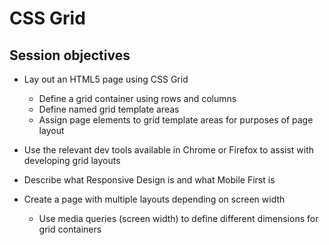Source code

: # CSS Grid

## Session objectives

- Lay out an HTML5 page using CSS Grid
    - Define a grid container using rows and columns
    - Define named grid template areas
    - Assign page elements to grid template areas for purposes of page layout
- Use the relevant dev tools available in Chrome or Firefox to assist with developing grid layouts

- Describe what Responsive Design is and what Mobile First is
- Create a page with multiple layouts depending on screen width
    - Use media queries (screen width) to define different dimensions for grid containers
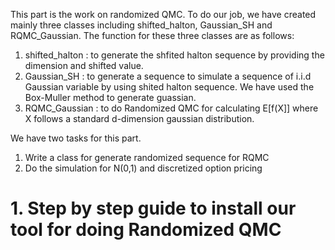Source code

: This part is the work on randomized QMC. To do our job, we have created mainly three classes including shifted_halton, Gaussian_SH and RQMC_Gaussian. The function for these three classes are as follows:
1. shifted_halton : to generate the shfited halton sequence by providing the dimension and shifted value.
2. Gaussian_SH    : to generate a sequence to simulate a sequence of i.i.d Gaussian variable by using shited halton sequence. We have used the Box-Muller method to generate guassian.
3. RQMC_Gaussian  : to do Randomized QMC for calculating E[f(X]] where X follows a standard d-dimension gaussian distribution. 



 We have two tasks for this part.
1. Write a class for generate randomized sequence for RQMC
2. Do the simulation for N(0,1) and discretized option pricing


# 1. Step by step guide to install our tool for doing Randomized QMC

▶ **What you have to do**: Reproduce the listing exactly. Leave its pictures out.

▶ **Response box**:
Source code

: # CSS Grid

## Session objectives

- Lay out an HTML5 page using CSS Grid
    - Define a grid container using rows and columns
    - Define named grid template areas
    - Assign page elements to grid template areas for purposes of page layout
- Use the relevant dev tools available in Chrome or Firefox to assist with developing grid layouts

- Describe what Responsive Design is and what Mobile First is
- Create a page with multiple layouts depending on screen width
    - Use media queries (screen width) to define different dimensions for grid containers
Source code

: This part is the work on randomized QMC. To do our job, we have created mainly three classes including shifted_halton, Gaussian_SH and RQMC_Gaussian. The function for these three classes are as follows:
1. shifted_halton : to generate the shfited halton sequence by providing the dimension and shifted value.
2. Gaussian_SH    : to generate a sequence to simulate a sequence of i.i.d Gaussian variable by using shited halton sequence. We have used the Box-Muller method to generate guassian.
3. RQMC_Gaussian  : to do Randomized QMC for calculating E[f(X]] where X follows a standard d-dimension gaussian distribution. 



 We have two tasks for this part.
1. Write a class for generate randomized sequence for RQMC
2. Do the simulation for N(0,1) and discretized option pricing


# 1. Step by step guide to install our tool for doing Randomized QMC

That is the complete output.